What does it take to be a great marketing manager? A strategic mindset. Understanding of the market and the customer. Creativity, yes that too. But there is something that is not on this list — working in an office. This is because being co-located is not required to be a brilliant marketing manager.
You can work remotely and create breakthrough marketing — it just takes certain skills.
What are some of these skills? You need to be able to communicate clearly, of course. You have to be assiduous in how you approach developing your marketing plans. You need to be sure everyone understands the strategy behind the work and that you are meeting deadlines. These are good characteristics for any marketing manager to have.
But let’s layer on the twist of collaborating with teammates who are working across multiple time zones. With asynchronous schedules, you might think remote marketing teams run the risk of misunderstandings and may fall into silos. And when communication breaks down, it is nearly impossible to make meaningful progress on marketing programs and campaigns.
These issues are typically borne out of organizational dysfunction, not remote work.
Our marketing teammates at Aha! are located in cities and towns across the United States — Portland, Dallas, Minneapolis, Princeton, and Charleston, to name a few. And these folks are some of the hardest-working and highest-performing I have ever worked with. Every week, our team releases go-to-market launches, publishes new blog posts, and analyzes ad performance.

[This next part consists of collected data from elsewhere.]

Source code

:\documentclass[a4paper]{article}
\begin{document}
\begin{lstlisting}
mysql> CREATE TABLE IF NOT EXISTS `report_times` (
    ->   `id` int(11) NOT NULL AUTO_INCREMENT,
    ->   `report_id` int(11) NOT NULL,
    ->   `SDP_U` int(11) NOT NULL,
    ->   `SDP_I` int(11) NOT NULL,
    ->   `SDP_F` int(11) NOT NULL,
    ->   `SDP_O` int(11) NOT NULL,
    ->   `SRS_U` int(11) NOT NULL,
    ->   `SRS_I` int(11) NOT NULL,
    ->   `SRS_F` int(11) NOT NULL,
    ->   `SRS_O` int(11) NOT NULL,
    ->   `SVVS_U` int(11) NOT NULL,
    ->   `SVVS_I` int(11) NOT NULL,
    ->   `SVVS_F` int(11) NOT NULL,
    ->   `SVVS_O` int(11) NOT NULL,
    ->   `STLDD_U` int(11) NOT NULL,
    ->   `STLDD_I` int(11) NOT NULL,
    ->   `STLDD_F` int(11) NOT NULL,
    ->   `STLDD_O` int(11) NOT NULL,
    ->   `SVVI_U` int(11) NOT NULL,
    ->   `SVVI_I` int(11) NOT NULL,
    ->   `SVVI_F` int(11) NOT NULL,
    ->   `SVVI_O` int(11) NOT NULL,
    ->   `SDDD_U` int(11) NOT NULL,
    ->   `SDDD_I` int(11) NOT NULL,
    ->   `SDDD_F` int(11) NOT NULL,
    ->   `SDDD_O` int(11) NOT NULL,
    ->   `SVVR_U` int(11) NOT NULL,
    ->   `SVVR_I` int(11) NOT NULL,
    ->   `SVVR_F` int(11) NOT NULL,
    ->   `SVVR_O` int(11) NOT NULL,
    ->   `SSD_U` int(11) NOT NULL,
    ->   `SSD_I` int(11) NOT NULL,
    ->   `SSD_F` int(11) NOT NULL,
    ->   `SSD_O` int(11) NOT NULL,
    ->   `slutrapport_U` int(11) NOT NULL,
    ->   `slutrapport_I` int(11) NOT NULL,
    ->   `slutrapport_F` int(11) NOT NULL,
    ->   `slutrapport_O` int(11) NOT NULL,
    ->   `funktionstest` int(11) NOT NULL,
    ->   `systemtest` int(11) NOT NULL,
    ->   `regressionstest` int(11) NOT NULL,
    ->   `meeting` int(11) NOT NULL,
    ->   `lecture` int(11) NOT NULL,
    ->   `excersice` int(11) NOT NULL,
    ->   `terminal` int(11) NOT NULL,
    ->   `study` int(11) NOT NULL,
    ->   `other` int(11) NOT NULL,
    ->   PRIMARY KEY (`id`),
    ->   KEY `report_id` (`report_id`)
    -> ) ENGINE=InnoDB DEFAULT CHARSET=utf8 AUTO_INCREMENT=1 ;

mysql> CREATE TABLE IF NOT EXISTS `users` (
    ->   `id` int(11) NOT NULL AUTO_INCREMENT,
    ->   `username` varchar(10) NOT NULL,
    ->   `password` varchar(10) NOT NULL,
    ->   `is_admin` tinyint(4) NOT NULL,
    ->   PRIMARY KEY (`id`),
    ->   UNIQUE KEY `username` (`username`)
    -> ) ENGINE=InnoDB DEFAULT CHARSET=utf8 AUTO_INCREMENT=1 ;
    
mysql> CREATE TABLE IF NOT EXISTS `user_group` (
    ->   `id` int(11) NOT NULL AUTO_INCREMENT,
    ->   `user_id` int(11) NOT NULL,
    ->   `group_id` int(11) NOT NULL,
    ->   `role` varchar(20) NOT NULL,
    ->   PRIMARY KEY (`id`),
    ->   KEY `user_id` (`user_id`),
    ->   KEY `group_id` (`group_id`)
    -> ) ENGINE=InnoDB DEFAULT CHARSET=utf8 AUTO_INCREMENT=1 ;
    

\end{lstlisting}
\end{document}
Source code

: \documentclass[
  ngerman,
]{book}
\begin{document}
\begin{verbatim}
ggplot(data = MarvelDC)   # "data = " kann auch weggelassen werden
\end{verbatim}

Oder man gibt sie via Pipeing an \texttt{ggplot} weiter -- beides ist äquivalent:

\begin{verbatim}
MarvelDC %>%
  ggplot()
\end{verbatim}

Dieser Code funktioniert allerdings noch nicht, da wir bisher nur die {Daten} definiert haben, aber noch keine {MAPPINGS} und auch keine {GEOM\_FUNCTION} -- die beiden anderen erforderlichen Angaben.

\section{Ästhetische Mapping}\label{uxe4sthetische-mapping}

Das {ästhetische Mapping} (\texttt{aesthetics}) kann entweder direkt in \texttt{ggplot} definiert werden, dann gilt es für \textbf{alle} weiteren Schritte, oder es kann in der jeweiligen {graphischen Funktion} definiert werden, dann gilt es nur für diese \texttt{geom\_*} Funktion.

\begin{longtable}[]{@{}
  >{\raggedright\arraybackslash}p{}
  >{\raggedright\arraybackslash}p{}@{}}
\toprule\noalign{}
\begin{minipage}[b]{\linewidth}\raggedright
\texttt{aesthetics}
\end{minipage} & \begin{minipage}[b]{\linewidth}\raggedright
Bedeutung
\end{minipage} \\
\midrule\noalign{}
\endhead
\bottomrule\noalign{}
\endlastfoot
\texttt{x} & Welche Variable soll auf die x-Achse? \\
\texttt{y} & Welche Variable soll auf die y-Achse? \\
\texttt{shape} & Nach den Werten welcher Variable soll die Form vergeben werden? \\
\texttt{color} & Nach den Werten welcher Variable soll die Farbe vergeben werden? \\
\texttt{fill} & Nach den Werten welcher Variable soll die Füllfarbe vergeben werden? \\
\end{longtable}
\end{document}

I am inspired by our team, but I know that we are not the only ones capable of achieving great things remotely. Here are seven tips for being a successful marketing manager — who just happens to work remotely:
Be the goal-first guide
You are likely wrangling many different projects and assets at once. With folks working from different locations, you want to create consistency across your marketing materials. That requires a solid understanding of the “why” behind the work — your marketing strategy. Lead the way in showing others how to take a goal-first approach.
Make plans visual
Ambiguity leads to chaos. You need to define and document everything — plans, workflows, templates — and make sure marketing plans and information are readily accessible. We use our own software for this, of course. Our marketing team builds cross-team roadmaps and calendars to visualize what each group is working on. These plans are referenced and updated daily to make sure everyone has the latest.
Make meetings consistent
Video meetings are essential for a remote marketing manager. But you want to make this time super productive and purposeful. Create a uniform document that lays out an agenda, action items, and open questions for each recurring team meeting. Once you build it out, share it — so everyone can view the agenda beforehand and add their updates and questions. Even better, add the anticipated time needed for each agenda item to keep things moving.
Choose the right channel
Some conversations require that you meet with the entire team on a video call. Others only require a brief exchange over email or instant message. You need lightweight communication guidelines so everyone understands which channels should be used and when. When you improve communication, you naturally improve productivity.
When you come across relevant content or information from another team, share it so that everyone can benefit. And if you see someone struggling or missing deadlines, reach out as soon as possible to address the problem before it gets worse. Err on the side of oversharing and others will do the same.
Even when you meet over video, the nuances of face-to-face conversation can get lost. There is that ever-so-slight delay in the software that can make conversations feel stilted at times, especially for folks who are newer to remote work. So go out of your way to exude a positive attitude when interacting with teammates. And devote time for small talk so you get to know people on a more personal level. (Those tight meeting agendas should make this possible.)
Actual performance is what matters. Whether you lead a team or not, you own the work that you do and you are responsible for communicating the impact that work has on the business. Facts and hard data always speak clearly.
Being a successful marketing manager is not about where you work — it is about what you bring to your work.
Remote work can help you increase efficiency and develop your communication skills faster than if you were in the same room as the team. I know this has been the experience of many folks at Aha!
And the next time you hear someone say that you cannot develop a meaningful program or breakthrough campaign without holing up in a conference room for a brainstorm, share this blog post with them.
What traits would you add to this list?